MTG 3212 - Modern Geometries

College of Education

Credit(s): 4
Contact Hours: 62
Effective Term Spring 2026 (660)

Requisites

Prerequisite MAC 2311 with a minimum grade of C

Course Description

This course presents the axioms, basic concepts, proofs and constructions of Euclidean geometry involving line segments, angles, triangles, polygons, circles, parallel lines and similarity. Constructions are made using both compass and straightedge and interactive geometry software. The course also presents basic concepts of non-Euclidean geometries including hyperbolic and spherical. Students will use technology to make conjectures and discoveries concerning geometrical relationships and construct geometric proofs.
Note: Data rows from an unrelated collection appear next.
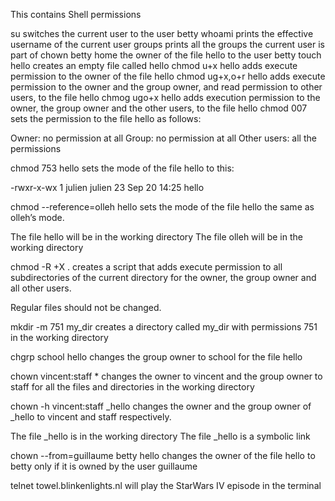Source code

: This contains Shell permissions

su switches the current user to the user betty
whoami prints the effective username of the current user
groups prints all the groups the current user is part of
chown betty home the owner of the file hello to the user betty
touch hello creates an empty file called hello
chmod u+x hello adds execute permission to the owner of the file hello
chmod ug+x,o+r hello adds execute permission to the owner and the group owner, and read permission to other users, to the file hello
chmog ugo+x hello adds execution permission to the owner, the group owner and the other users, to the file hello
chmod 007 sets the permission to the file hello as follows:

Owner: no permission at all
Group: no permission at all
Other users: all the permissions

chmod 753 hello sets the mode of the file hello to this:

-rwxr-x-wx 1 julien julien 23 Sep 20 14:25 hello

chmod --reference=olleh hello sets the mode of the file hello the same as olleh’s mode.

The file hello will be in the working directory
The file olleh will be in the working directory

chmod -R  +X . creates a script that adds execute permission to all subdirectories of the current directory for the owner, the group owner and all other users.

Regular files should not be changed.

mkdir -m 751 my_dir creates a directory called my_dir with permissions 751 in the working directory

chgrp school hello changes the group owner to school for the file hello

chown vincent:staff * changes the owner to vincent and the group owner to staff for all the files and directories in the working directory

chown -h vincent:staff _hello changes the owner and the group owner of _hello to vincent and staff respectively.

The file _hello is in the working directory
The file _hello is a symbolic link

chown --from=guillaume betty hello changes the owner of the file hello to betty only if it is owned by the user guillaume

telnet towel.blinkenlights.nl will play the StarWars IV episode in the terminal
Learning Outcomes and Objectives

  1. The student will solve problems using the axioms and basic concepts of Euclidean plane geometry by:
    1. explaining Euclid’s fundamental axioms for plane geometry.
    2. identifying the underlying Euclidean concepts of a set of points in a two-dimensional plane, length, lines, circles, angular measure and congruence.
    3. classifying and applying transformations (translations, rotations, dilations, or reflections).
    4. analyzing properties of images and preimages.
    5. applying the congruence theorems for triangles (SSS, SAS, ASA, AAS, and HL).
    6. examining geometric constructions using both compass, straight edge and geometric software.
  2. The student will explain the formulation of conjectures involving line segments, angles, triangles, polygons, and circles by:
    1. identifying and applying properties of geometric figures.
    2. using analytic reasoning to formulate conjectures.
    3. using interactive geometry software to formulate conjectures.
    4. proving and applying theorems pertaining to geometric figures.
  3. The student will summarize the properties of regular and semi-regular polyhedra by:
    1. identifying characteristics of three-dimensional figures (e.g., faces, edges, vertices).
    2. identifying the net of a three-dimensional figure.
    3. identifying the two-dimensional view of a three-dimensional object.
    4. analyzing regular and semi-regular polyhedra.
    5. investigating the Euler characteristic of a polyhedron.
  4. The student will solve problems using the basic concepts of spherical and hyperbolic geometry by:
    1. using the fundamental axioms for spherical and hyperbolic geometry.
    2. analyzing the difference between the parallel postulate of spherical and hyperbolic geometry and that of Euclidean geometry.
    3. verifying that the sum of the measures of the angles in a spherical triangle exceeds 180 degrees.
    4. verifying that the sum of the measures of the angles in a hyperbolic triangle is less than 180 degrees.
    5. computing spherical areas.
    6. investigating the Pythagorean theorem for spherical and hyperbolic geometry.
    7. determining the law of sines and cosines for spherical and hyperbolic geometry.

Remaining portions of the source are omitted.